A group of around 20 visitors, accompanied by navy officers and senators and cadets, made the journey using an Hercules C-130. At Punta Arenas, near the southern top if South America, we slip into cold weather gear, leaving our main luggage behind, get weighed (together with our hand luggage), get a briefing and then head out into the bright sun towards the awaiting grey behemoth of a Hercules C-130. We climb in and line up along benches. The interior is red strapping, a high ceiling above exposing the internal mechanics. There is a heavy odour of aviation fuel. The wide ramp at the rear pulls up. The engines roar into action, we plug in our earphones, and off we go. TThe bare landscapes of northern Tierra del Fuego give any to jagged snowy peaks cut through by narrow channels and fjords of the far southern tip of the Americas. Then a few small and snowy islands and we are out over the Drake Passage.

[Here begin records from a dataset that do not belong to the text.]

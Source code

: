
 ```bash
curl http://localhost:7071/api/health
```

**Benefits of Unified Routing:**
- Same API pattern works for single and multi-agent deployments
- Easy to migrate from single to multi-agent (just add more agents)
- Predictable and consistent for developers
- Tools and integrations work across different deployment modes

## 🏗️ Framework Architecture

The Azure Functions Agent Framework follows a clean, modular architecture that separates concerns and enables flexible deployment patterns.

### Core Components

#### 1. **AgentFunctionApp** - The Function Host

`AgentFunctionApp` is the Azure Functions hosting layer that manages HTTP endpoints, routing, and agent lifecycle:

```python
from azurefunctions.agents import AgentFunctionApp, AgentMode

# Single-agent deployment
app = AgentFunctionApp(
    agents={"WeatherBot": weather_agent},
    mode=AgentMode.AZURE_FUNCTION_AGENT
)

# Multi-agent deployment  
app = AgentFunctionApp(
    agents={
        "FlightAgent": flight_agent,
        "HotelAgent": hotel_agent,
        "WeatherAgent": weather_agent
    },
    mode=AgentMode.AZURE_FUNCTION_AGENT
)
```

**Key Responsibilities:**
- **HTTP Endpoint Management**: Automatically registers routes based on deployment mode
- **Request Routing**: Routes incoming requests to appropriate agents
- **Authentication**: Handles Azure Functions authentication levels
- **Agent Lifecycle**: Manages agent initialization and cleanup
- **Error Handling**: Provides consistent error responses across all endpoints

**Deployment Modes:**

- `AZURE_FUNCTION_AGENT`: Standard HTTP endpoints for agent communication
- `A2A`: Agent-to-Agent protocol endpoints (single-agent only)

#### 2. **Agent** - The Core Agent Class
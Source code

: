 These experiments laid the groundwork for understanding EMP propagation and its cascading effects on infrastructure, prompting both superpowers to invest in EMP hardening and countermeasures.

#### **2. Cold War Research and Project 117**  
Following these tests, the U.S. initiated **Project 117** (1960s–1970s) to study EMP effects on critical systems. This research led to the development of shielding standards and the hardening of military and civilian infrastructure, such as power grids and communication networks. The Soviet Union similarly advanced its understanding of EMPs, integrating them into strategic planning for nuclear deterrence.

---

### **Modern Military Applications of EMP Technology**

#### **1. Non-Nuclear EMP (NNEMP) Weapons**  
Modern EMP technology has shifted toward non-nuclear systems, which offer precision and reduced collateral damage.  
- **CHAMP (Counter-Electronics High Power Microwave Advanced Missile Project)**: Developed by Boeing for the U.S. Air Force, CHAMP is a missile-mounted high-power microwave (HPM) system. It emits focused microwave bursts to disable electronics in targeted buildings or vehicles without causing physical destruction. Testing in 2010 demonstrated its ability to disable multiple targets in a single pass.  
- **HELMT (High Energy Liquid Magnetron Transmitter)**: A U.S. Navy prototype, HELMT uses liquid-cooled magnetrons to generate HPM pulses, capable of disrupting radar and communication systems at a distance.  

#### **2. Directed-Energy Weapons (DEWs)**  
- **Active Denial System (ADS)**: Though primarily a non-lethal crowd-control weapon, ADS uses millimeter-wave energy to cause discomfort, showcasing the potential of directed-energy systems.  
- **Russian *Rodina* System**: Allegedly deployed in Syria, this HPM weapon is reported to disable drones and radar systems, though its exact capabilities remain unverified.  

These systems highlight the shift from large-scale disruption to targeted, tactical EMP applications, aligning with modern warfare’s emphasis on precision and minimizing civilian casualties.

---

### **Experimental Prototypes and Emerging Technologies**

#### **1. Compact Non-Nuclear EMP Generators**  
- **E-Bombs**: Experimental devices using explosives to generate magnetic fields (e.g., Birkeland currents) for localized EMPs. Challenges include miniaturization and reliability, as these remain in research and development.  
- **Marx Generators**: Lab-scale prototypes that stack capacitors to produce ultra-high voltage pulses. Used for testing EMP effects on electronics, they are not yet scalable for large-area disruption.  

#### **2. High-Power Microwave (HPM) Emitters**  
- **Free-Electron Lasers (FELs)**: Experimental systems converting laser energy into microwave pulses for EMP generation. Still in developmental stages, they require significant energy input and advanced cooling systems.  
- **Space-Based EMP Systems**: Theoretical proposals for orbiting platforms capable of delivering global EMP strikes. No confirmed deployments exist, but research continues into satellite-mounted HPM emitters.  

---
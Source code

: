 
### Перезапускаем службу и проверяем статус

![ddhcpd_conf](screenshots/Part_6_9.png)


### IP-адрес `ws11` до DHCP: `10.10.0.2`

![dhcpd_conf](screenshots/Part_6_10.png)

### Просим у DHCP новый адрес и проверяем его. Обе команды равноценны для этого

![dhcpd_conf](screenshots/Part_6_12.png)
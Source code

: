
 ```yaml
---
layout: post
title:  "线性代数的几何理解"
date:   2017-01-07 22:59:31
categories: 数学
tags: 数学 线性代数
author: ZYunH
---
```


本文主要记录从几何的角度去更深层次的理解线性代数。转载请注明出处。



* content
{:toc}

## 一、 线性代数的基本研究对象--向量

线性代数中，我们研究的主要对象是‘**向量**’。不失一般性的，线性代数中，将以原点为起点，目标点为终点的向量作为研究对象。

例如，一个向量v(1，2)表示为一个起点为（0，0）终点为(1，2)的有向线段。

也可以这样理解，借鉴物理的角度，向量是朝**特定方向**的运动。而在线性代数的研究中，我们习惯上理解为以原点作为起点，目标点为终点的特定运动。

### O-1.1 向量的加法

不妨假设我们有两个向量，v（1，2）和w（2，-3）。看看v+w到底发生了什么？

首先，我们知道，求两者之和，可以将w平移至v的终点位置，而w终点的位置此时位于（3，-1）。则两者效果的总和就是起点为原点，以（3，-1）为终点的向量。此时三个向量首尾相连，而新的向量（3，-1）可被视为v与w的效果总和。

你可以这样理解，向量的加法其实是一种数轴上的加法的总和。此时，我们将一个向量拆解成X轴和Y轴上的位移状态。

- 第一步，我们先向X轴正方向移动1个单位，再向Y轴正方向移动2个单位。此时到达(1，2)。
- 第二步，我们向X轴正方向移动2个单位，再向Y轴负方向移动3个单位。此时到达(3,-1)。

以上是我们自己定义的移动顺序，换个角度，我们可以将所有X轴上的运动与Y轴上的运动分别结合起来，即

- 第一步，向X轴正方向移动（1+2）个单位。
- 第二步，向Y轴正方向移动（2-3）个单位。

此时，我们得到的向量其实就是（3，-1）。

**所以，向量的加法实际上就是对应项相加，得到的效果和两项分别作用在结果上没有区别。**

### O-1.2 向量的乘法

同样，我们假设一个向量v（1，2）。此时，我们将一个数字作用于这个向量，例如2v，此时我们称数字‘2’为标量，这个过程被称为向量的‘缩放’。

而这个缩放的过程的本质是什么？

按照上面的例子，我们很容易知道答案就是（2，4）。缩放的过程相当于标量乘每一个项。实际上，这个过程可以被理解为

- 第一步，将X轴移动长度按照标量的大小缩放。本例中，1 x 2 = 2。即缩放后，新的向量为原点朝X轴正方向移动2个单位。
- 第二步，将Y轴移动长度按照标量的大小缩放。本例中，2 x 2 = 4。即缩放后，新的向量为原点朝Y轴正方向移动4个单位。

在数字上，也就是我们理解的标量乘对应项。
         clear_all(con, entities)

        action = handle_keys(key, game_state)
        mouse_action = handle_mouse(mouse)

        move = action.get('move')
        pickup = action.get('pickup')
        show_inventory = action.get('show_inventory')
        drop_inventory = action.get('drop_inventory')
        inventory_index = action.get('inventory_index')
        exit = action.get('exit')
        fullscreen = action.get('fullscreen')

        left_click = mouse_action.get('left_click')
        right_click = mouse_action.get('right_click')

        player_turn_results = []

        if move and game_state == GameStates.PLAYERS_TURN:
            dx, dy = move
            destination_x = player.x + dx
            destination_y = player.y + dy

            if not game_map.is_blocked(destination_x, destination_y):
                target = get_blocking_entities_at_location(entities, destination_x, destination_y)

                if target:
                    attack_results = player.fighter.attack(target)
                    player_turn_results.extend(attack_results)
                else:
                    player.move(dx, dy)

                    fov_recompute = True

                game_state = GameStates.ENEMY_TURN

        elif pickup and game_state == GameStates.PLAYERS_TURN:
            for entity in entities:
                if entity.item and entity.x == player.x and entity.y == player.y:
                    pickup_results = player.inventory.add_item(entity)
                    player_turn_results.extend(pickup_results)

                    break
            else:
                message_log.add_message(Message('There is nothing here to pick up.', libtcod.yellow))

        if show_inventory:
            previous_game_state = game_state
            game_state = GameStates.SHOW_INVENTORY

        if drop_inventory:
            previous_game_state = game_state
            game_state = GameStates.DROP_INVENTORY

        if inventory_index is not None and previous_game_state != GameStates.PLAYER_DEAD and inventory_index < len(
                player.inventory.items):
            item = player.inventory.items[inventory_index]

Over the next two hours the Drake Passage gets cloudier as we approach Antarctica. The lumbering Hercules descends through the clouds, then suddenly the view clears and I glimpse the wind-tortured sea, a few barren islands an before we know it we are on the jagged black runway.
We leave the plane and are greeted by individual handshakes by a line of Air Force officers and cadets. The landscape around is rocky black volcanic mud-rock, interspersed with sheet patches of snow. A strong wind is driving harsh hail into our faces. After a welcome, an group photo and a tour of the quite comfortable science station, we are quite disappointed to learn that the bad weather (the hail has now morphed into horizontal snow) means we cannot go by boat to the ice-breaker ship for a tour of the coast (either by zodiac boat or by helicopter) as we had planned. Rather than hang around too much in cosy rooms, I go for some solo walks along the coast
There is a beauty in the harshness. Navy officers wrestle to bring a zodiac in and bail it out as the wind has blown in blocks of ice that now rim the shore until 10 metres out. Large dark brown skuas glide hungrily overhead and occasionally settle to tear at the yellowed seaweed. Further out I spot a number of mini-icebergs, distinguished by their odd contoured shapes a sharp and gorgeous turquoise colour amid a grey sea and sky. I trail some chinstrap penguins. There is no hint of ground vegetation. I gaze out south, breathing in the harsh but pure air, and imagine the vast and empty continent that lies in front. There are glimpses of neighbouring peaks and jagged rock formations. It is peak mid-summer, at the mildest tip of the content, and I get a sense of how harsh Antarctica can be. The cold wind and snow chill me deep inside, but I feel on awe of briefly sensing the harsh heart of this extreme continent. We did not get a boat trip, but we got to briefly glimpse, feel and breathe the beautiful, severe soul of this harshest and wildest continent, to briefly pay respect by merely touching its toe.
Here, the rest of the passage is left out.